Disney Parks Ticket Store Redesign
If you think tickets with a tiered pricing structure is an easy concept,
wait until Disney added flexible usage benefits.
About the Project
This is a cross-platform redesign for web, mobile web and app for both Disneyland and Disney World.
The ticket configuration screen (ticket store) is the most visited experience across all platforms, throughout the entire project, we kept pushing ourselves to redesign a ticket store that:
Is easy to use
Suites users with different level of familarity with park products
Explains the new seasonal ticket features and benefits
Facilitates users to choose the right ticket
Communicates the seasonality to help better manage the crowd
Successfully upsell/crosssell products to satisfy business needs
I was 1 of the 4 interaction designers on this project. My contribution included concept exploration and iteration, prototype development and motion defining.
Which concept best fits guests' mental model?
Seasonal priced ticket concept is quite unique in that there weren't any existing similar product for us to iterate design patterns from.
After rounds of workshops, we came up with these 3 distinctive concepts with 2 assumed users' mental models to test with
Mental Model 1: "I want to see what my tickets would cost on Dec 25":
With Concept 1 & Concept 2
Mental Model 2: "I want to purchase tickets that allow me to use on a range of dates"
With Concept 3
Concept 1 - Date Selection First:
Concept 3 - Flexibility Toggle:
Concept 2 - Duration Selection First:
Concept 4 - Date Driven with Today Button:
After the 1st round of test at Disney World, we found out:
Most of the guests are date driven
Savings are secondary compared to their schedule
Thus a 4th concept was added based on the findings as shown above.
Collaborative Prototyping, with Dynamic controls
The concepts shown above are Axure prototypes we built. It was an interesting challenge to collaborate with the 2 other designers in a different office location. We managed to do it by creating dynamic reusable components and then each take on one of the 3 concepts to work on separately.
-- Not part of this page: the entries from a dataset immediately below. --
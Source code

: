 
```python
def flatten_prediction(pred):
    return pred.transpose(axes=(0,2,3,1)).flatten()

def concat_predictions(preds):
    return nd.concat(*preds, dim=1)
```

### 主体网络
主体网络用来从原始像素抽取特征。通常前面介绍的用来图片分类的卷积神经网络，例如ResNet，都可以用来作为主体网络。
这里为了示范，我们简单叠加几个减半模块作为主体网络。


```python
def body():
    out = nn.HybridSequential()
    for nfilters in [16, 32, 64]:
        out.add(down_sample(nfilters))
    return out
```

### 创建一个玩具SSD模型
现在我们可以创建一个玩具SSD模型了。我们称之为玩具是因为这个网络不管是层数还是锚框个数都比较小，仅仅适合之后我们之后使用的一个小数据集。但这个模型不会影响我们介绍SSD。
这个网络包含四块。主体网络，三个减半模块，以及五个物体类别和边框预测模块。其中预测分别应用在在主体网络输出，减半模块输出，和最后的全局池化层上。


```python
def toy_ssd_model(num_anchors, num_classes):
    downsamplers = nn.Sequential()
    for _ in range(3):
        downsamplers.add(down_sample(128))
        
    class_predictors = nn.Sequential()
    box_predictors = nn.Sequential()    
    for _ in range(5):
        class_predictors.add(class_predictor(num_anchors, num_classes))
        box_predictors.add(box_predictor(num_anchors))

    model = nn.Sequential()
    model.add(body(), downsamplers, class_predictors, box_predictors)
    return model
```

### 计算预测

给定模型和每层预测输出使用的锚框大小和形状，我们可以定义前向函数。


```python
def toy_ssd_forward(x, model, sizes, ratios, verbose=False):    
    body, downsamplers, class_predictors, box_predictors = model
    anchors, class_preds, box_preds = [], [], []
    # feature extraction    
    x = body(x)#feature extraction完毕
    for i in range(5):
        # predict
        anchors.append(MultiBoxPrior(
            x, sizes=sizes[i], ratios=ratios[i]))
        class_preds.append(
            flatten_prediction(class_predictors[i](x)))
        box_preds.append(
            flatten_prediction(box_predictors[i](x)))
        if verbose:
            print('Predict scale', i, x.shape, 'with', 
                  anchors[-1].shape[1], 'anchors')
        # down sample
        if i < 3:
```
While working on it, we kept an iterative mindset, utilizing global/local variables, conditions and customized action panels to create more dynamic prototypes so that later on it could be modified on the fly during the 3-day test sessions based on the feedbacks and design iterations.
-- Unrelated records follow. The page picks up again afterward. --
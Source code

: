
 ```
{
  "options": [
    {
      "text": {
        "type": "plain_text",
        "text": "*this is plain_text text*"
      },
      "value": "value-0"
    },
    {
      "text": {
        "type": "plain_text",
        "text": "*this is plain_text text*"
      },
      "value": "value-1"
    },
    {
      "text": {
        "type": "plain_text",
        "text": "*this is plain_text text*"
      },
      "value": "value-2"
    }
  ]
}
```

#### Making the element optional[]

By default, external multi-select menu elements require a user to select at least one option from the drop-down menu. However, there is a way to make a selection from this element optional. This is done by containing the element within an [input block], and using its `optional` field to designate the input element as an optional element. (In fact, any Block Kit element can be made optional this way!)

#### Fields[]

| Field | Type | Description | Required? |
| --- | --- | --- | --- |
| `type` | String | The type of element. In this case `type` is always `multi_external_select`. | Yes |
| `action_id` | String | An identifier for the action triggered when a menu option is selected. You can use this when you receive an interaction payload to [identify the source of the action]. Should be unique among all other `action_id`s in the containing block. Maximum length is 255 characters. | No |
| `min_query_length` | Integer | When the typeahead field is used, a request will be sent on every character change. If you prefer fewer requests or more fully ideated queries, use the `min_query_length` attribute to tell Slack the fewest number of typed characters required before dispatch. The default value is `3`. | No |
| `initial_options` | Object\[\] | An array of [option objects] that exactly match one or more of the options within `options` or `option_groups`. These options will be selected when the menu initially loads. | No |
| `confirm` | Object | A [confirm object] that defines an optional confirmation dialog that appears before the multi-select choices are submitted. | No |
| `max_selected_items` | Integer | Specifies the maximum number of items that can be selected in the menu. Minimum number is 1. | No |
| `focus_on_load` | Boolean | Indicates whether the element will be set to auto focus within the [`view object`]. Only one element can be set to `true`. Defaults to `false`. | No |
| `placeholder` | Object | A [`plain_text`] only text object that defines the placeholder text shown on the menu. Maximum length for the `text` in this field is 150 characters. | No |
Solving the valid usage dates problem
The 4th concept tested well. The only drawback was that almost every participant kept hang up on is understanding the valid usage dates concept:
We did a lot of iterations during the testing week but none of them felt right. The added layer of usage info is overwhelming regardless. Here's one example:
By the end of the two test sessions we eventually found out that valid dates info is secondary to the users. We thus detached it from the calendar interface and put it inside a slide up info layer through "About 1-Day tickets". We also mentioned it later in the flow on the confirmation screen as well.
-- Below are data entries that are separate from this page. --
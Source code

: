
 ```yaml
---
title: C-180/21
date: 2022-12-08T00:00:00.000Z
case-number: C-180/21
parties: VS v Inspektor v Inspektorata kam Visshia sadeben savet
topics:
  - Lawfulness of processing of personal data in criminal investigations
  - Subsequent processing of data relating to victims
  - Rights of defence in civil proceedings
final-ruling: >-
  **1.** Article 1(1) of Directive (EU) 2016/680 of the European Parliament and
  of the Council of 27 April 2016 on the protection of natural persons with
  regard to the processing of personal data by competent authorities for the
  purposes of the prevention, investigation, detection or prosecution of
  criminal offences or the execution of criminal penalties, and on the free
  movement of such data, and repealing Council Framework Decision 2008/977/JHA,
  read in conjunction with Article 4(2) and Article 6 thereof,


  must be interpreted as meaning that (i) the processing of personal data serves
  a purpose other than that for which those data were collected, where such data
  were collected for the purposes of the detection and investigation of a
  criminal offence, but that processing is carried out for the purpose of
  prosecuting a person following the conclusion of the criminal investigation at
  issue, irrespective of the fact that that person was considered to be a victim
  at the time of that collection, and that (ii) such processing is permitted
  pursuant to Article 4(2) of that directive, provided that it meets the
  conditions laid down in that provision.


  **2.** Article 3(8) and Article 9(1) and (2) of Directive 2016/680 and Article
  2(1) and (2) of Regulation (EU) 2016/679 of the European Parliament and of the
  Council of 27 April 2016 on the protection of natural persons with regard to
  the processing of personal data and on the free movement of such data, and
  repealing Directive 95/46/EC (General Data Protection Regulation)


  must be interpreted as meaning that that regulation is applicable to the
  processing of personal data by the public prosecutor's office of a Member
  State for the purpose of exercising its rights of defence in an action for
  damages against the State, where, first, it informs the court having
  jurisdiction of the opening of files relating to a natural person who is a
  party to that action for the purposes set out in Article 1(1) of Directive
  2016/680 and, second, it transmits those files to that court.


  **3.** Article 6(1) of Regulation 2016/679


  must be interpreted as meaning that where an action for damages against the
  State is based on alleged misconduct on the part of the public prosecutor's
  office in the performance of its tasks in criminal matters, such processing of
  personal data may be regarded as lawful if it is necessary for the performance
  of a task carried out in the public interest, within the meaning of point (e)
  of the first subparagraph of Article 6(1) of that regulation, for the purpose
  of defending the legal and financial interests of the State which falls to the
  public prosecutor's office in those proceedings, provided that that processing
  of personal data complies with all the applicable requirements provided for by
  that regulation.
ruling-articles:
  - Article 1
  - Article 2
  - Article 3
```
Bite-size content, progressively revealing them as needed
After settling down on the app design, we moved on to see what the web and mobile web experience would be like.
The original web ticket config page is a static page with steps marked on the left:
But because there're added complexity for the 1-day seasonal tickets, this page structure doesn't work anymore. Inpired by Virgin America flight searching page, we designed this interaction model called progressive revealing.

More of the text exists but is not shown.